Morgen früh sende ich mein 20-Seiten-Individual-Paper ab, sodass die vermutlich zwei aufwändigsten Fächer abgehakt sein werden. Wir haben hier in letzter Zeit zudem einige Tage und auch Nächte an den Projektarbeiten gesessen... Es war zwar sehr lehrreich und interessant, aber auch sehr nerven- und kräftezehrend...
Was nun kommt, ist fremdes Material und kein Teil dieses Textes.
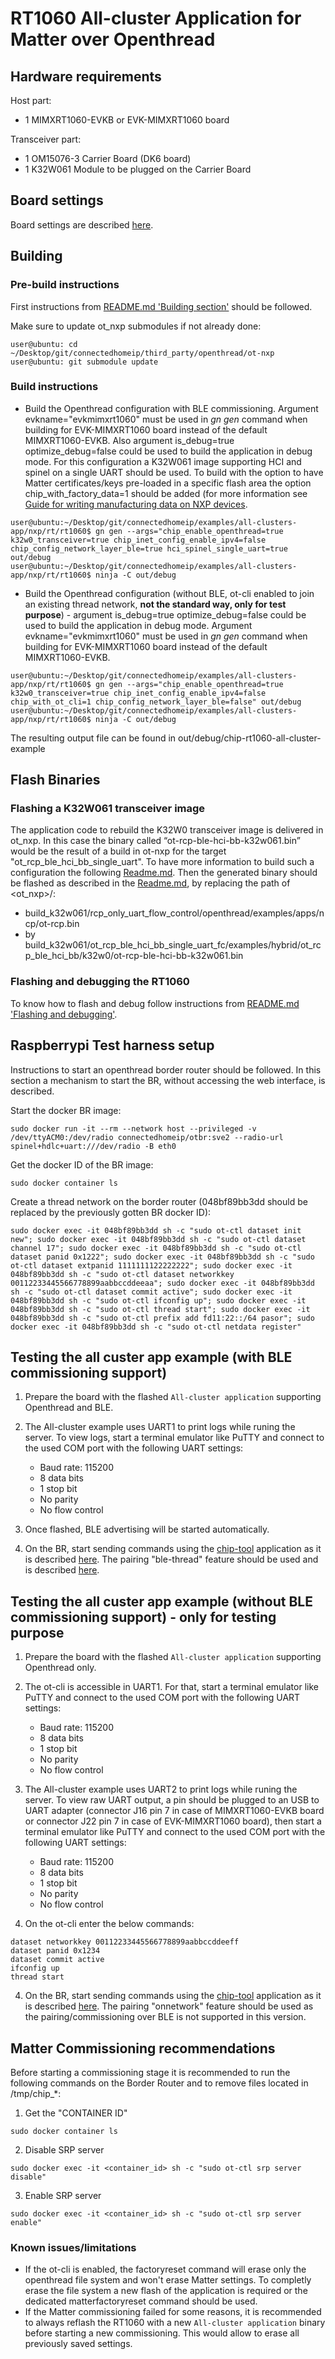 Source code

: # RT1060 All-cluster Application for Matter over Openthread

## Hardware requirements

Host part:

- 1 MIMXRT1060-EVKB or EVK-MIMXRT1060 board

Transceiver part:

- 1 OM15076-3 Carrier Board (DK6 board)
- 1 K32W061 Module to be plugged on the Carrier Board


## Board settings

Board settings are described [here][ot_cli_rt1060_readme].

[ot_cli_rt1060_readme]:../../../../../third_party/openthread/ot-nxp/src/imx_rt/rt1060/README.md#Board-settings-for-MIMXRT1060-EVKB

<a name="building"></a>

## Building

### Pre-build instructions
First instructions from [README.md 'Building section'][readme_building_section] should be followed.

Make sure to update ot_nxp submodules if not already done:

```
user@ubuntu: cd ~/Desktop/git/connectedhomeip/third_party/openthread/ot-nxp
user@ubuntu: git submodule update
```

[readme_building_section]: README.md#building

### Build instructions

-   Build the Openthread configuration with BLE commissioning. Argument evkname=\"evkmimxrt1060\" must be used in *gn gen* command when building for EVK-MIMXRT1060 board instead of the default MIMXRT1060-EVKB. Also argument is_debug=true optimize_debug=false could be used to build the application in debug mode. For this configuration a K32W061 image supporting HCI and spinel on a single UART should be used. To build with the option to have Matter certificates/keys pre-loaded in a specific flash area the option chip_with_factory_data=1 should be added (for more information see [Guide for writing manufacturing data on NXP devices](../../../../platform/nxp/doc/manufacturing_flow.md).

```
user@ubuntu:~/Desktop/git/connectedhomeip/examples/all-clusters-app/nxp/rt/rt1060$ gn gen --args="chip_enable_openthread=true k32w0_transceiver=true chip_inet_config_enable_ipv4=false chip_config_network_layer_ble=true hci_spinel_single_uart=true out/debug
user@ubuntu:~/Desktop/git/connectedhomeip/examples/all-clusters-app/nxp/rt/rt1060$ ninja -C out/debug
```

-   Build the Openthread configuration (without BLE, ot-cli enabled to join an existing thread network, **not the standard way, only for test purpose**) - argument is_debug=true optimize_debug=false could be used to build the application in debug mode. Argument evkname=\"evkmimxrt1060\" must be used in *gn gen* command when building for EVK-MIMXRT1060 board instead of the default MIMXRT1060-EVKB.

```
user@ubuntu:~/Desktop/git/connectedhomeip/examples/all-clusters-app/nxp/rt/rt1060$ gn gen --args="chip_enable_openthread=true k32w0_transceiver=true chip_inet_config_enable_ipv4=false chip_with_ot_cli=1 chip_config_network_layer_ble=false" out/debug 
user@ubuntu:~/Desktop/git/connectedhomeip/examples/all-clusters-app/nxp/rt/rt1060$ ninja -C out/debug
```

The resulting output file can be found in out/debug/chip-rt1060-all-cluster-example

## Flash Binaries

### Flashing a K32W061 transceiver image

The application code to rebuild the K32W0 transceiver image is delivered in ot_nxp. In this case the binary called “ot-rcp-ble-hci-bb-k32w061.bin” would be the result of a build in ot-nxp for the target "ot_rcp_ble_hci_bb_single_uart". To have more information to build such a configuration the following [Readme.md][ot_rcp_ble_hci_bb_k32w0_readme]. Then the generated binary should be flashed as described in the [Readme.md][ot_cli_rt1060_readme], by replacing the path of <ot_nxp>/:
- build_k32w061/rcp_only_uart_flow_control/openthread/examples/apps/ncp/ot-rcp.bin
- by build_k32w061/ot_rcp_ble_hci_bb_single_uart_fc/examples/hybrid/ot_rcp_ble_hci_bb/k32w0/ot-rcp-ble-hci-bb-k32w061.bin

[ot_cli_rt1060_readme]:../../../../../third_party/openthread/ot-nxp/src/imx_rt/rt1060/README.md#Board-settings-for-MIMXRT1060-EVKB

[ot_rcp_ble_hci_bb_k32w0_readme]:../../../../../third_party/openthread/ot-nxp/examples/hybrid/ot_rcp_ble_hci_bb/k32w0/README.md

### Flashing and debugging the RT1060

To know how to flash and debug follow instructions from [README.md 'Flashing and debugging'][readme_flash_debug_section].

[readme_flash_debug_section]:README.md#flashdebug

## Raspberrypi Test harness setup

Instructions to start an openthread border router should be followed. In this section a mechanism to start the BR, without accessing the web interface, is described.

Start the docker BR image:

```
sudo docker run -it --rm --network host --privileged -v /dev/ttyACM0:/dev/radio connectedhomeip/otbr:sve2 --radio-url spinel+hdlc+uart:///dev/radio -B eth0
```

Get the docker ID of the BR image:
```
sudo docker container ls
```

Create a thread network on the border router (048bf89bb3dd should be replaced by the previously gotten BR docker ID):

```
sudo docker exec -it 048bf89bb3dd sh -c "sudo ot-ctl dataset init new"; sudo docker exec -it 048bf89bb3dd sh -c "sudo ot-ctl dataset channel 17"; sudo docker exec -it 048bf89bb3dd sh -c "sudo ot-ctl dataset panid 0x1222"; sudo docker exec -it 048bf89bb3dd sh -c "sudo ot-ctl dataset extpanid 1111111122222222"; sudo docker exec -it 048bf89bb3dd sh -c "sudo ot-ctl dataset networkkey 00112233445566778899aabbccddeeaa"; sudo docker exec -it 048bf89bb3dd sh -c "sudo ot-ctl dataset commit active"; sudo docker exec -it 048bf89bb3dd sh -c "sudo ot-ctl ifconfig up"; sudo docker exec -it 048bf89bb3dd sh -c "sudo ot-ctl thread start"; sudo docker exec -it 048bf89bb3dd sh -c "sudo ot-ctl prefix add fd11:22::/64 pasor"; sudo docker exec -it 048bf89bb3dd sh -c "sudo ot-ctl netdata register"
```



## Testing the all custer app example (with BLE commissioning support)
1. Prepare the board with the flashed `All-cluster application` supporting Openthread and BLE.
2. The All-cluster example uses UART1 to print logs while runing the server. To view logs, start a terminal emulator like PuTTY and connect to the used COM port with the following UART settings:

   - Baud rate: 115200
   - 8 data bits
   - 1 stop bit
   - No parity
   - No flow control

3. Once flashed, BLE advertising will be started automatically.

4. On the BR, start sending commands using the [chip-tool](../../../../../examples/chip-tool)  application as it is described [here](../../../../../examples/chip-tool/README.md#using-the-client-to-send-matter-commands). The pairing "ble-thread" feature should be used and is described [here](../../../../../examples/chip-tool/README.md#Using-the-Client-to-commission-a-device).
## Testing the all custer app example (without BLE commissioning support) - only for testing purpose
1. Prepare the board with the flashed `All-cluster application` supporting Openthread only.
2. The ot-cli is accessible in UART1. For that, start a terminal emulator like PuTTY and connect to the used COM port with the following UART settings:

   - Baud rate: 115200
   - 8 data bits
   - 1 stop bit
   - No parity
   - No flow control
2. The All-cluster example uses UART2 to print logs while runing the server. To view raw UART output, a pin should be plugged to an USB to UART adapter (connector J16 pin 7 in case of MIMXRT1060-EVKB board or connector J22 pin 7 in case of EVK-MIMXRT1060 board), then start a terminal emulator like PuTTY and connect to the used COM port with the following UART settings:

   - Baud rate: 115200
   - 8 data bits
   - 1 stop bit
   - No parity
   - No flow control

3. On the ot-cli enter the below commands:

```
dataset networkkey 00112233445566778899aabbccddeeff
dataset panid 0x1234
dataset commit active
ifconfig up
thread start
```

4. On the BR, start sending commands using the [chip-tool](../../../../../examples/chip-tool)  application as it is described [here](../../../../../examples/chip-tool/README.md#using-the-client-to-send-matter-commands). The pairing "onnetwork" feature should be used as the pairing/commissioning over BLE is not supported in this version.

## Matter Commissioning recommendations

Before starting a commissioning stage it is recommended to run the following commands on the Border Router and to remove files located in /tmp/chip_*: 

1. Get the "CONTAINER ID"
```
sudo docker container ls
```
2. Disable SRP server
```
sudo docker exec -it <container_id> sh -c "sudo ot-ctl srp server disable"
```
3. Enable SRP server
```
sudo docker exec -it <container_id> sh -c "sudo ot-ctl srp server enable"
```

### Known issues/limitations

- If the ot-cli is enabled, the factoryreset command will erase only the openthread file system and won't erase Matter settings. To completly erase the file system a new flash of the application is required or the dedicated matterfactoryreset command should be used.
- If the Matter commissioning failed for some reasons, it is recommended to always reflash the RT1060 with a new `All-cluster application` binary before starting a new commissioning. This would allow to erase all previously saved settings.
Zwei der restlichen drei Fächer scheinen mit moderatem Aufwand verbunden zu sein, das dritte Fach ist nochmal mit etwas größerem mathematischen und schreibtechnischen Aufwand verbunden... Zusammengefasst hatten wir dann in 5 Fächern: 6 Gruppenpräsentationen (je Fach mind. 1), 2 Klausuren, 2 Gruppenpaper, 1 Einzelpaper, 3 Gruppenhausaufgaben und 10 Individualhausaufgaben. Recht viel Aufwand für 30 ECTS. Dabei zählt für die meisten vor allem die Quantität an Arbeit, denn bei vielen zählt die Note nicht und sie müssen einfach nur bestehen... Für mich jedoch zählt auch die Note und ich vertraue den "Hilfs-Unterlagen" aus den Vorjahren nicht. Meine Mitbewohner scheinen ebenfalls sehr viel Wert auf die Qualität der Arbeiten zu legen - zulasten des Auslandssemester-Freizeit-Feelings....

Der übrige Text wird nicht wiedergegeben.